TASK DESCRIPTION:
Print every entry below exactly, leaving out the pictures.

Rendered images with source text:
····················
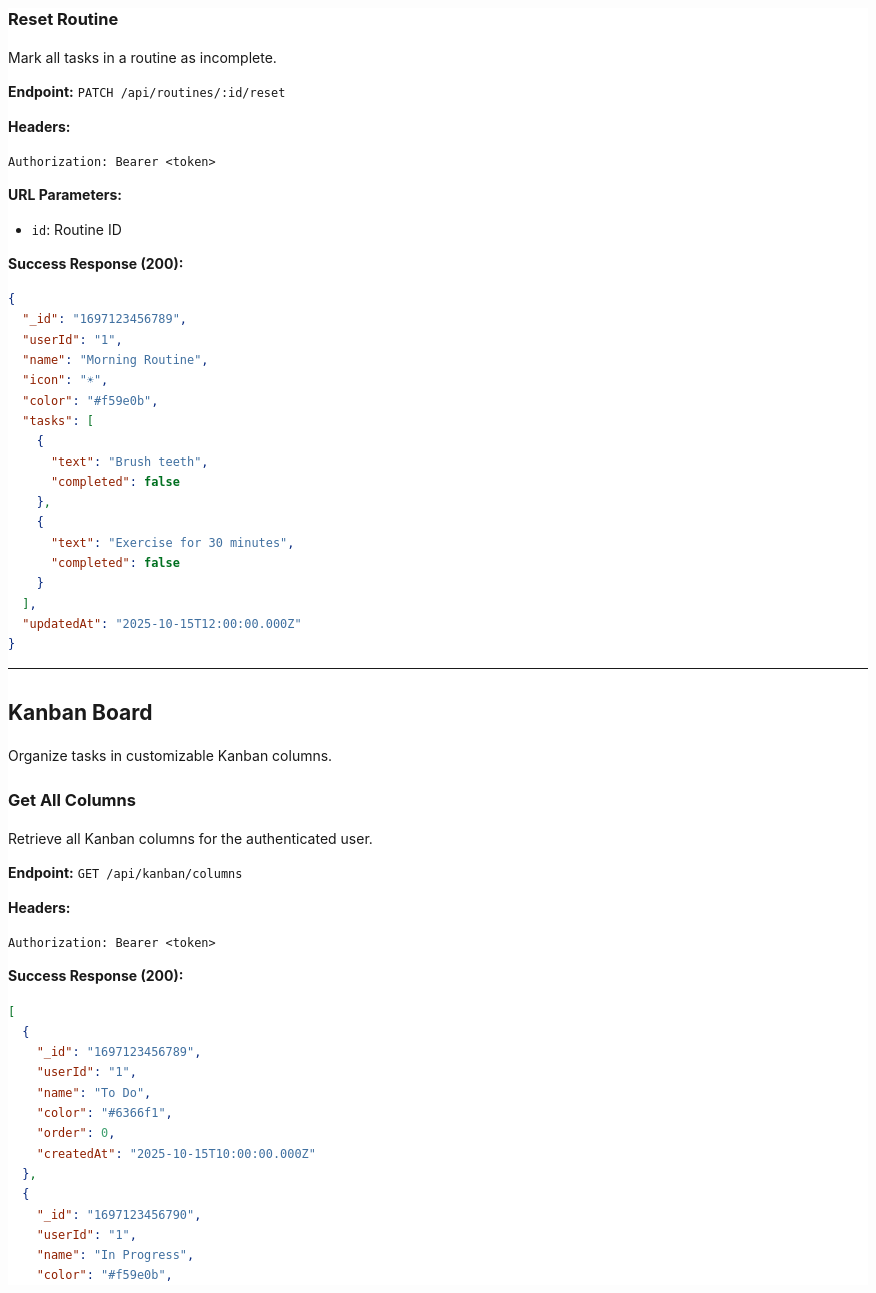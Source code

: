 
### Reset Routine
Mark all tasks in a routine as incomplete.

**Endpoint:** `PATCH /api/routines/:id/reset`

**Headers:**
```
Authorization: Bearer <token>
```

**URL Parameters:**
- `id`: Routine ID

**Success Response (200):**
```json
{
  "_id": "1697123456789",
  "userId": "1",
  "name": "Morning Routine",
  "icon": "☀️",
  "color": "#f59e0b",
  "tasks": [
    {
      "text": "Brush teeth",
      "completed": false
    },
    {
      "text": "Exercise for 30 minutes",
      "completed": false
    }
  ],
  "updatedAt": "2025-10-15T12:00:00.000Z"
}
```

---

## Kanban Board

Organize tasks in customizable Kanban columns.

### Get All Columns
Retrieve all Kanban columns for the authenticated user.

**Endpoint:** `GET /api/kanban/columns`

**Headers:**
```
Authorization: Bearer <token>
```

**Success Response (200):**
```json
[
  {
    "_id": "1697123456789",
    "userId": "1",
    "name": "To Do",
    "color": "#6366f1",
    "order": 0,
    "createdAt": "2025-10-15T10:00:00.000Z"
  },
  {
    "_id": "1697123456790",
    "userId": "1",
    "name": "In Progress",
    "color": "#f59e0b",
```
····················
RESULT:
Source code

: 
### Reset Routine
Mark all tasks in a routine as incomplete.

**Endpoint:** `PATCH /api/routines/:id/reset`

**Headers:**
```
Authorization: Bearer <token>
```

**URL Parameters:**
- `id`: Routine ID

**Success Response (200):**
```json
{
  "_id": "1697123456789",
  "userId": "1",
  "name": "Morning Routine",
  "icon": "☀️",
  "color": "#f59e0b",
  "tasks": [
    {
      "text": "Brush teeth",
      "completed": false
    },
    {
      "text": "Exercise for 30 minutes",
      "completed": false
    }
  ],
  "updatedAt": "2025-10-15T12:00:00.000Z"
}
```

---

## Kanban Board

Organize tasks in customizable Kanban columns.

### Get All Columns
Retrieve all Kanban columns for the authenticated user.

**Endpoint:** `GET /api/kanban/columns`

**Headers:**
```
Authorization: Bearer <token>
```

**Success Response (200):**
```json
[
  {
    "_id": "1697123456789",
    "userId": "1",
    "name": "To Do",
    "color": "#6366f1",
    "order": 0,
    "createdAt": "2025-10-15T10:00:00.000Z"
  },
  {
    "_id": "1697123456790",
    "userId": "1",
    "name": "In Progress",
    "color": "#f59e0b",
```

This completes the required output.